The destructions are a renewed tactic meant as a punitive measure for a wave of Palestinian attacks on Israelis, including a deadly assault on a Jerusalem synagogue this week. Although the tactic has caused much controversy and debate over its effectiveness, Prime Minister Benjamin Netanyahu has stepped up the demolition orders in an effort to halt the violence.
Adnan Husseini, the Palestinian Authority minister for Jerusalem affairs, said the families of Ibrahim al-Akari and Moataz Hijazi received the notices on Thursday. An Israeli police spokesman said he was checking the report.
Al-Akari was shot dead by security forces after killing two Israelis earlier this month, when he rammed his car into a Jerusalem light rail station. Israeli police also killed Hijazi after he shot and seriously wounded an Israeli activist who has lobbied for greater Jewish access to a sensitive Jerusalem holy site in October.
Netanyahu has called for tough action amid a wave of attacks against Israelis. Eleven people have died in five separate incidents in recent weeks — most of them in Jerusalem, but also in Tel Aviv and the occupied West Bank. At least five Palestinians involved in the attacks were killed.
The attacks reached a new turning point on Tuesday when two Palestinian assailants burst into a crowded synagogue during morning prayers, killing four worshippers and a Druze Arab policeman with meat cleavers and gunfire. It was the deadliest attack in the city since 2008.
The violence has taken place against the background of roiling tensions over access to Jerusalem’s most holy site, known to Jews as the Temple Mount and Muslims as the Noble Sanctuary. The Palestinians fear that Israel wants to allow Jews to pray there, breaking a status quo in effect since Israel captured the area in the 1967 Mideast War.
Netanyahu and other Israeli leaders have repeatedly denied the claim but nationalistic politicians have increasingly stirred tensions by visiting the site.
The tensions have spurred anti-Arab demonstrations by Israeli hardliners. On Wednesday, Mayor Itamar Shimoni of the southern Israeli city of Ashkelon suspended Israeli Arab labourers from work. They were renovating bomb shelters at local day-care centres.
The move drew widespread criticism on Thursday, including from Netanyahu who said “there is no place for discrimination against Israeli Arabs.” Economy Minister Naftali Bennett, who anchors the far right wing of Netanyahu’s coalition, insisted that “99 per cent of Israeli Arabs are completely loyal” to Israel.

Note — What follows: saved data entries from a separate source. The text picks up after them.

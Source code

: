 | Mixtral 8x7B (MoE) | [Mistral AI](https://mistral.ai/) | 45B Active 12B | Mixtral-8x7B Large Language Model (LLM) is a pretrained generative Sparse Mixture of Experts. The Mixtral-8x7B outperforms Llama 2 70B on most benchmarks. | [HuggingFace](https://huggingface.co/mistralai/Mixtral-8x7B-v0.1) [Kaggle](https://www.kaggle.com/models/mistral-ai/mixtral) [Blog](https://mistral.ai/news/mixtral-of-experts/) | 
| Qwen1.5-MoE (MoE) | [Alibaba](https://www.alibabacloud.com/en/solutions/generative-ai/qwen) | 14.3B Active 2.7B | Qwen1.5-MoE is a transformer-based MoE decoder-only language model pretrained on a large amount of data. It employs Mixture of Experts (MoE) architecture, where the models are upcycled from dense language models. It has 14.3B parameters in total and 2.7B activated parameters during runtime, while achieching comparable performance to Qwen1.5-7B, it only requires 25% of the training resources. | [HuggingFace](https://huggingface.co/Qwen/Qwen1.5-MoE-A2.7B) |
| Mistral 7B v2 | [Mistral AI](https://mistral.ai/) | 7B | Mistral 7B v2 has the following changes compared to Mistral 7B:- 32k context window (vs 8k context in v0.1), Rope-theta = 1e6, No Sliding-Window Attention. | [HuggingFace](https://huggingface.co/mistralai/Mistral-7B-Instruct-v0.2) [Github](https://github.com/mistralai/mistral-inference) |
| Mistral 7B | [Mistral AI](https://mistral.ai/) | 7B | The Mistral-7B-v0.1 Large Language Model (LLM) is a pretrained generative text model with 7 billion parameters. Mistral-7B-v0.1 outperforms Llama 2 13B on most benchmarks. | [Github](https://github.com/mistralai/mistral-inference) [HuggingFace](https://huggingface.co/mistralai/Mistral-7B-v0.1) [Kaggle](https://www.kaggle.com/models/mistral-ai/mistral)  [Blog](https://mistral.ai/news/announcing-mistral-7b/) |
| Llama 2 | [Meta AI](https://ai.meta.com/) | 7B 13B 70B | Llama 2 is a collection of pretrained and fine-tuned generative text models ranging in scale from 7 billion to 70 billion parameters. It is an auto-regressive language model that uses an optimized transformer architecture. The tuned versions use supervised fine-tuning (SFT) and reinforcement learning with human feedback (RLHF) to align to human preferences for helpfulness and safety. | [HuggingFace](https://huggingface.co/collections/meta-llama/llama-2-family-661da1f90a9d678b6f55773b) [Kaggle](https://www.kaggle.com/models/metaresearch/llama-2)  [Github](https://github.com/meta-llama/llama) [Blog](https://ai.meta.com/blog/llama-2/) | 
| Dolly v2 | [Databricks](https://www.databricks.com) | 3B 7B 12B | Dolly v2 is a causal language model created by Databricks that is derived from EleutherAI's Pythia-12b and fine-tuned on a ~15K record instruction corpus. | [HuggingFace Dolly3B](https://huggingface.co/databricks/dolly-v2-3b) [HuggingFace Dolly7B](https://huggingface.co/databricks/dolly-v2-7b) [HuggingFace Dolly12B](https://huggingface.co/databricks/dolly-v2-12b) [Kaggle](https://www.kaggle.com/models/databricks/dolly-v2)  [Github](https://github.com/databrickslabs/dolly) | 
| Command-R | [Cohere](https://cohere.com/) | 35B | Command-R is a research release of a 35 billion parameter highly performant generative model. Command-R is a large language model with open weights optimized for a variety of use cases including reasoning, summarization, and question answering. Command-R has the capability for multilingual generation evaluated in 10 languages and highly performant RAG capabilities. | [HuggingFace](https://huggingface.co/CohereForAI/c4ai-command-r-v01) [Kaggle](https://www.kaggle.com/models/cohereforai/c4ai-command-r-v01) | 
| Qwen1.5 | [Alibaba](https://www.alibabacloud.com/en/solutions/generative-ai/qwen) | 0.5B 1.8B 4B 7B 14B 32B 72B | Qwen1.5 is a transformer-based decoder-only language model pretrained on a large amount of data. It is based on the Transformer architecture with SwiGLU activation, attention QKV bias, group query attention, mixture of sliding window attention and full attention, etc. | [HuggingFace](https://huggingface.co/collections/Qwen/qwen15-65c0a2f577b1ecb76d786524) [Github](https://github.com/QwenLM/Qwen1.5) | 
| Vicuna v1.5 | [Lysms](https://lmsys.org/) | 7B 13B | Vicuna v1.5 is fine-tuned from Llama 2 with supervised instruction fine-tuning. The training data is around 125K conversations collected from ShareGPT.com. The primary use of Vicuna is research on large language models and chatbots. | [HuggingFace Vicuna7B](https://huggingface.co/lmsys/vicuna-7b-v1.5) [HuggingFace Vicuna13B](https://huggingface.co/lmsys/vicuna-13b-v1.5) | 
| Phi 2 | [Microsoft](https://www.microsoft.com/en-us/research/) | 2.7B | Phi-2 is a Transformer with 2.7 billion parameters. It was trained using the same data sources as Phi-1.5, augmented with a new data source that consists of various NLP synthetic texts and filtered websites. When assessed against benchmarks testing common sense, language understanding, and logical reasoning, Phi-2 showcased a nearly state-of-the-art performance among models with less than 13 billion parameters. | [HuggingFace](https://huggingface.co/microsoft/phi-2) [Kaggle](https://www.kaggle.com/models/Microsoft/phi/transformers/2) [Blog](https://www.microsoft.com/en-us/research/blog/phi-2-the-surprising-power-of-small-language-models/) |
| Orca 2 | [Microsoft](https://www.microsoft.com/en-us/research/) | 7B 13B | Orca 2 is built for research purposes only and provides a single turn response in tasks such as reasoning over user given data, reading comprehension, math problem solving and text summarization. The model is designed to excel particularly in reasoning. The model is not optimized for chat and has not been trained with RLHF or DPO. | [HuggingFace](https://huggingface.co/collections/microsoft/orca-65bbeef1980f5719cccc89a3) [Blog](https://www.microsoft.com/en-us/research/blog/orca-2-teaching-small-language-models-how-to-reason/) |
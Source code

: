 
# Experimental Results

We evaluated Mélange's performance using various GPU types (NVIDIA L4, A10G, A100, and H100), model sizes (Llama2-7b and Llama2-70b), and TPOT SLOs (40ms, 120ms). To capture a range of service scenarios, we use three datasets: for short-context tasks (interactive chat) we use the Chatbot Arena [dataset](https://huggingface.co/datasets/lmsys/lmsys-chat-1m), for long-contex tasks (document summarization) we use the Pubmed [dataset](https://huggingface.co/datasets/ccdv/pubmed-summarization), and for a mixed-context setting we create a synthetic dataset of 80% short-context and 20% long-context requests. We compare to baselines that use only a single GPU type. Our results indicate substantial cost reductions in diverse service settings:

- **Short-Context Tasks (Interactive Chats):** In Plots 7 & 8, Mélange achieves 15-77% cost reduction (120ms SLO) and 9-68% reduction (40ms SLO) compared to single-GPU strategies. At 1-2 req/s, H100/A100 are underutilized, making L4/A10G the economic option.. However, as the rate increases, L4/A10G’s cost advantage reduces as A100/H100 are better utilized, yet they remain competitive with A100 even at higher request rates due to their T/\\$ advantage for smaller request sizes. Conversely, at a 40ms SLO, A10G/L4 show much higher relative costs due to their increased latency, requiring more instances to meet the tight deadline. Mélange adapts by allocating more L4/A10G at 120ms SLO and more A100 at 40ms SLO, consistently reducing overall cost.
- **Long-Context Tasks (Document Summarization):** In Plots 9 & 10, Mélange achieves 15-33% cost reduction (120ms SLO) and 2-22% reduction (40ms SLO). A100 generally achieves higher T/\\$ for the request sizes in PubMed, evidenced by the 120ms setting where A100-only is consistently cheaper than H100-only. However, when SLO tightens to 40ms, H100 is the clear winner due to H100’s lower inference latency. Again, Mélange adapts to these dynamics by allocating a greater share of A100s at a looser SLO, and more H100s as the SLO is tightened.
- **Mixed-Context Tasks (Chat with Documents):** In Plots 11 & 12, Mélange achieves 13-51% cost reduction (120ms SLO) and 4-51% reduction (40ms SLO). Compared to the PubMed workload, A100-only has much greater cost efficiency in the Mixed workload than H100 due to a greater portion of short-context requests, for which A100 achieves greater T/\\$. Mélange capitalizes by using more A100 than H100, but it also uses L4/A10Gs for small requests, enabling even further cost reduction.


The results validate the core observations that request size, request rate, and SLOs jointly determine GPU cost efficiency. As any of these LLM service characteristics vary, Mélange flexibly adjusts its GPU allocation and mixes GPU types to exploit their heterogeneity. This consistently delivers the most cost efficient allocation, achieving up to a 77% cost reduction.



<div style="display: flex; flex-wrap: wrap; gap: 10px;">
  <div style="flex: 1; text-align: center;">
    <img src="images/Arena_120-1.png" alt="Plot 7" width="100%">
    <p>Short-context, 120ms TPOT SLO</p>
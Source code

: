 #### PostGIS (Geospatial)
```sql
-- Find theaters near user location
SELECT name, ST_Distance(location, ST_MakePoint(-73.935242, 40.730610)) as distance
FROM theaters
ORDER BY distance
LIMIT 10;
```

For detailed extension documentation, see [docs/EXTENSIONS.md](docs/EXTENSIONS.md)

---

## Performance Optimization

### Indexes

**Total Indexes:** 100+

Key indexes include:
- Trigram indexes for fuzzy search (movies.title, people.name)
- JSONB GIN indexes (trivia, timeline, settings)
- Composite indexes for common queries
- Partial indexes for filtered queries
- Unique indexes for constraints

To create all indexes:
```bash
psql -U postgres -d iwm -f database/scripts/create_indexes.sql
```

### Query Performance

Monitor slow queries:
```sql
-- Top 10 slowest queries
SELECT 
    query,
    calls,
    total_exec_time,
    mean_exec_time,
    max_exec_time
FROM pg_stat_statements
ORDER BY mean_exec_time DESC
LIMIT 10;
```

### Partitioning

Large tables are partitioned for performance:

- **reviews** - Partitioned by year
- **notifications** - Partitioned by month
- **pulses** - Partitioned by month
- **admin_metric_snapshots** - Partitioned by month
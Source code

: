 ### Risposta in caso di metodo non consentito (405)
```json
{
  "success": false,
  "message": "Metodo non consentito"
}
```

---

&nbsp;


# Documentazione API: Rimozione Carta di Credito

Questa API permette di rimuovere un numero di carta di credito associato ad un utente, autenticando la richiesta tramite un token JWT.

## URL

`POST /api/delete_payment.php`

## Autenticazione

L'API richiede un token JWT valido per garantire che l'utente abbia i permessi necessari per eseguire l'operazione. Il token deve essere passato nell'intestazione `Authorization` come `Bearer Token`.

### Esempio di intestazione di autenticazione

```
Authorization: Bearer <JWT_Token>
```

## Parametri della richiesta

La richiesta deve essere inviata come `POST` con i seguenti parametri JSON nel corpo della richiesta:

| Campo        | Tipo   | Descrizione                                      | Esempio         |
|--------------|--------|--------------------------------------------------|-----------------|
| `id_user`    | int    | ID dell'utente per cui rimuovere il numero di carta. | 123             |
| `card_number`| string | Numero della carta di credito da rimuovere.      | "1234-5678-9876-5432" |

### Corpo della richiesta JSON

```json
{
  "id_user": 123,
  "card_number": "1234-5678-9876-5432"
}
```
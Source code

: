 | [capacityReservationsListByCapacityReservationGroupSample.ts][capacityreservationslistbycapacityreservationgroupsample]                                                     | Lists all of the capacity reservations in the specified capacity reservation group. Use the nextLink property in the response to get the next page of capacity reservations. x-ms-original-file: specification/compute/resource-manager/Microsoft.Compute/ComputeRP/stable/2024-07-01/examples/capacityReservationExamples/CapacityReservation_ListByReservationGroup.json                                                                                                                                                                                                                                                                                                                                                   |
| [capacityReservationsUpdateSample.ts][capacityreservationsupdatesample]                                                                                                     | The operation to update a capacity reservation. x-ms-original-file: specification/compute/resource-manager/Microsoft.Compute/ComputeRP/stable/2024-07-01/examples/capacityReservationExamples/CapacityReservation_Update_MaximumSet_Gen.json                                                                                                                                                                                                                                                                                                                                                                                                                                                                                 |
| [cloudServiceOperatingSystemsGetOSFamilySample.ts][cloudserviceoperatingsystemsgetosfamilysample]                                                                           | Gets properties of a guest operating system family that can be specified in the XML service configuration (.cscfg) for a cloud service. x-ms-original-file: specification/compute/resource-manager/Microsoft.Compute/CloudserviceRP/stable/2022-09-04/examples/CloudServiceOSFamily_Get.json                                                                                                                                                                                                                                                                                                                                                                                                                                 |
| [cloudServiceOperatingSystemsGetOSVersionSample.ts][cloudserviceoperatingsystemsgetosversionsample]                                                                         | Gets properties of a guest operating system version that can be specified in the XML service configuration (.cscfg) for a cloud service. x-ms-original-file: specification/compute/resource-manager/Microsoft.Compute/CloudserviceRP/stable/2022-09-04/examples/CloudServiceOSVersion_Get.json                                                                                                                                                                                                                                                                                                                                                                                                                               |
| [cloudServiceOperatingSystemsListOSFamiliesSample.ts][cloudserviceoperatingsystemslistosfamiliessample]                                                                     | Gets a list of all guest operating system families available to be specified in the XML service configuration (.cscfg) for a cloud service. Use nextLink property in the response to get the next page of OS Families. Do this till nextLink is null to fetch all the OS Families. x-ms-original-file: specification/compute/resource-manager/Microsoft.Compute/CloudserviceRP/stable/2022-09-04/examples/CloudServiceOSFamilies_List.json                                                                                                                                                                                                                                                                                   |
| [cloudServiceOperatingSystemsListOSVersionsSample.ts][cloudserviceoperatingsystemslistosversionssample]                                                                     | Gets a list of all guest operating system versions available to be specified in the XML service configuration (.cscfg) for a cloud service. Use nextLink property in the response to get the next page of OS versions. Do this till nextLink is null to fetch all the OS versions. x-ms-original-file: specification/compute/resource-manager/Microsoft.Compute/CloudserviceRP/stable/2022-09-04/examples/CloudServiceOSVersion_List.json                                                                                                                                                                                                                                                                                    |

Arab citizens make up about 20 per cent of Israel’s population of 8 million people. Tensions over the Jerusalem holy site have spilled into their community as well. Against this backdrop, Israeli police recently shot to death an Arab Israeli man who approached a police car wielding a knife.
Meanwhile, the Israeli military said Thursday that militants in the Gaza Strip test-fired rockets into the Mediterranean Sea, in an apparent attempt to show off their capabilities.
Four rockets were fired in the past 24 hours, the military said, without elaborating on the test or type of rockets fired. There was no immediate confirmation from Palestinian officials in Gaza.
Israel and Gaza’s Hamas rulers fought a 50-day war over the summer that claimed more than 2,100 Palestinian and 70 Israeli lives.
At the time, Israel said it launched the operation to halt Hamas’ rocket attacks from Gaza — rockets that now have the ability to reach Tel Aviv, Jerusalem and other Israeli cities. And though the rocket fire continued throughout the war, it was largely neutralized by Israel’s “Iron Dome” aerial defence system.